Tables or Implements in a room Barred or Barricaded or Protected in Any Manner to Make It Difficult of Access or Ingress to Police Officers, When Three or More Persons Are Present; or the Visiting of a Room Barred and Barricaded or Protected in Any Manner to Make It Difficult of Access or Ingress to Police, in Which Gambling Tables or Implements Are Exhibited or Exposed, When Three or More Persons are Present.

cBe it ordained by the people of the city and county of San Francisco as foollows: and county of San Francisco as follows: within the limits of the city and county of San Francisco to exhibit or expose to view in any barred or barricaded house or room, or in any place built or protected in a manner to make it difficult of access or ingress to police officers, when three or more persons are present, any cards, dice, dominoes, fan-tan table or layout, or any part of such layout, or any gambling implements whatsoever.

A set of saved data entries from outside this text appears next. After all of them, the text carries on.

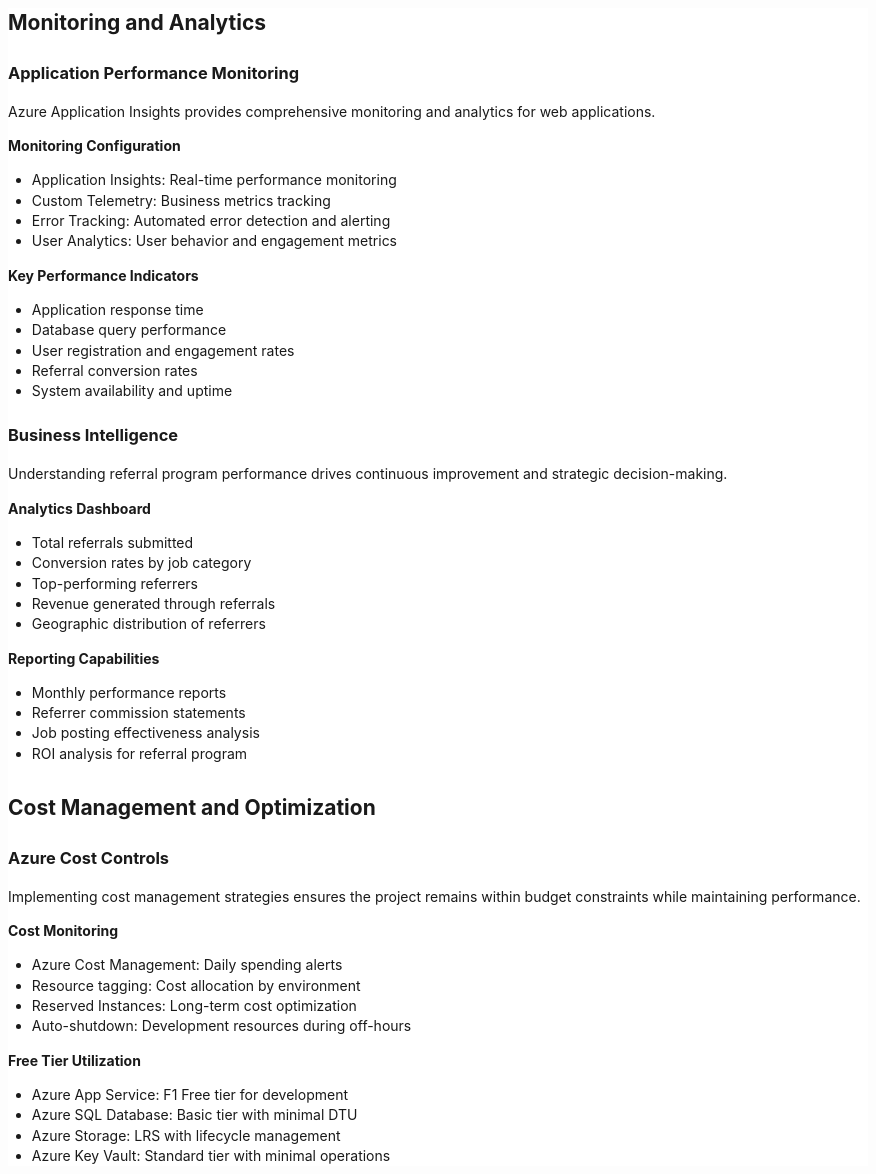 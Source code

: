 ## Monitoring and Analytics

### Application Performance Monitoring

Azure Application Insights provides comprehensive monitoring and analytics for web applications.

**Monitoring Configuration**
- Application Insights: Real-time performance monitoring
- Custom Telemetry: Business metrics tracking
- Error Tracking: Automated error detection and alerting
- User Analytics: User behavior and engagement metrics

**Key Performance Indicators**
- Application response time
- Database query performance
- User registration and engagement rates
- Referral conversion rates
- System availability and uptime

### Business Intelligence

Understanding referral program performance drives continuous improvement and strategic decision-making.

**Analytics Dashboard**
- Total referrals submitted
- Conversion rates by job category
- Top-performing referrers
- Revenue generated through referrals
- Geographic distribution of referrers

**Reporting Capabilities**
- Monthly performance reports
- Referrer commission statements
- Job posting effectiveness analysis
- ROI analysis for referral program

## Cost Management and Optimization

### Azure Cost Controls

Implementing cost management strategies ensures the project remains within budget constraints while maintaining performance.

**Cost Monitoring**
- Azure Cost Management: Daily spending alerts
- Resource tagging: Cost allocation by environment
- Reserved Instances: Long-term cost optimization
- Auto-shutdown: Development resources during off-hours

**Free Tier Utilization**
- Azure App Service: F1 Free tier for development
- Azure SQL Database: Basic tier with minimal DTU
- Azure Storage: LRS with lifecycle management
- Azure Key Vault: Standard tier with minimal operations
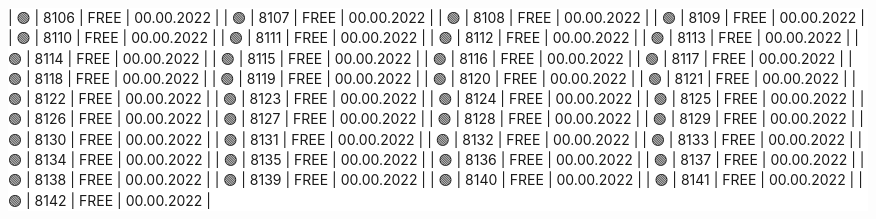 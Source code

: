 | :green_circle: | 8106 | FREE | 00.00.2022 |
| :green_circle: | 8107 | FREE | 00.00.2022 |
| :green_circle: | 8108 | FREE | 00.00.2022 |
| :green_circle: | 8109 | FREE | 00.00.2022 |
| :green_circle: | 8110 | FREE | 00.00.2022 |
| :green_circle: | 8111 | FREE | 00.00.2022 |
| :green_circle: | 8112 | FREE | 00.00.2022 |
| :green_circle: | 8113 | FREE | 00.00.2022 |
| :green_circle: | 8114 | FREE | 00.00.2022 |
| :green_circle: | 8115 | FREE | 00.00.2022 |
| :green_circle: | 8116 | FREE | 00.00.2022 |
| :green_circle: | 8117 | FREE | 00.00.2022 |
| :green_circle: | 8118 | FREE | 00.00.2022 |
| :green_circle: | 8119 | FREE | 00.00.2022 |
| :green_circle: | 8120 | FREE | 00.00.2022 |
| :green_circle: | 8121 | FREE | 00.00.2022 |
| :green_circle: | 8122 | FREE | 00.00.2022 |
| :green_circle: | 8123 | FREE | 00.00.2022 |
| :green_circle: | 8124 | FREE | 00.00.2022 |
| :green_circle: | 8125 | FREE | 00.00.2022 |
| :green_circle: | 8126 | FREE | 00.00.2022 |
| :green_circle: | 8127 | FREE | 00.00.2022 |
| :green_circle: | 8128 | FREE | 00.00.2022 |
| :green_circle: | 8129 | FREE | 00.00.2022 |
| :green_circle: | 8130 | FREE | 00.00.2022 |
| :green_circle: | 8131 | FREE | 00.00.2022 |
| :green_circle: | 8132 | FREE | 00.00.2022 |
| :green_circle: | 8133 | FREE | 00.00.2022 |
| :green_circle: | 8134 | FREE | 00.00.2022 |
| :green_circle: | 8135 | FREE | 00.00.2022 |
| :green_circle: | 8136 | FREE | 00.00.2022 |
| :green_circle: | 8137 | FREE | 00.00.2022 |
| :green_circle: | 8138 | FREE | 00.00.2022 |
| :green_circle: | 8139 | FREE | 00.00.2022 |
| :green_circle: | 8140 | FREE | 00.00.2022 |
| :green_circle: | 8141 | FREE | 00.00.2022 |
| :green_circle: | 8142 | FREE | 00.00.2022 |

'Sec. 2. It shall be unlawful for any person within the limits of the city and county of San Francisco to visit or resort to any such barred or barricaded house or room or other place built or protected in a manner to make it difficult of access or ingress to police officers, where any cards, dice, dominoes, fan-tan table or layout, or any part of such layout, or any gambling implements whatsoever are exhibited or exposed to view when three or more persons are present.

'Sec. 3. Every person who shall violate any of the provisions of this ordinance shall be deemed guilty of misdemeanor and upon conviction thereof shall be punished by a fine not to exceed five hundred ($500.00) dollars, or by imprisonment in the county jail for not more than six (6) months, or by both such fine and imprisonment.

'Sec. 4. this ordinance shall take effect and be in force on and after its passage.'

The complaint in the police court charges a violation of the ordinance by the plaintiff in error. The petition for writ of habeas corpus alleges that the ordinance violates § 1 of the 14th Amendment of the Constitution of the United States, in that it deprives plaintiff in error of the equal protection of the laws, because it is enforced solely and exclusively against persons of the Chinese race, and in that it 'unjustly and arbitrarily discriminates in favor of certain visitors, and also in favor of certain persons resorting to the house, room, or place referred to in said ordinance, as well as in favor of such persons and visitors as resort to or visit such house or room or place when not barred or barricaded or protected in a manner to make the same difficult of access or ingress to police officers.' These objection, it is alleged, were made by him in the police court, and overruled.

The petition also alleges that plaintiff in error, is, by the ordinance, deprived of his liberty without due process of law, in that he is prohibited thereby from visiting, innocently and for a lawful purpose, the house or room or place mentioned in said ordinance.

It is also alleged that the ordinance is in contravention of the treaty between the United States and China.

Upon filing the petition a writ of habeas corpus was issued, returnable before the court on the 22d of March, 1904, and petitioner admitted to bail in the sum of $10.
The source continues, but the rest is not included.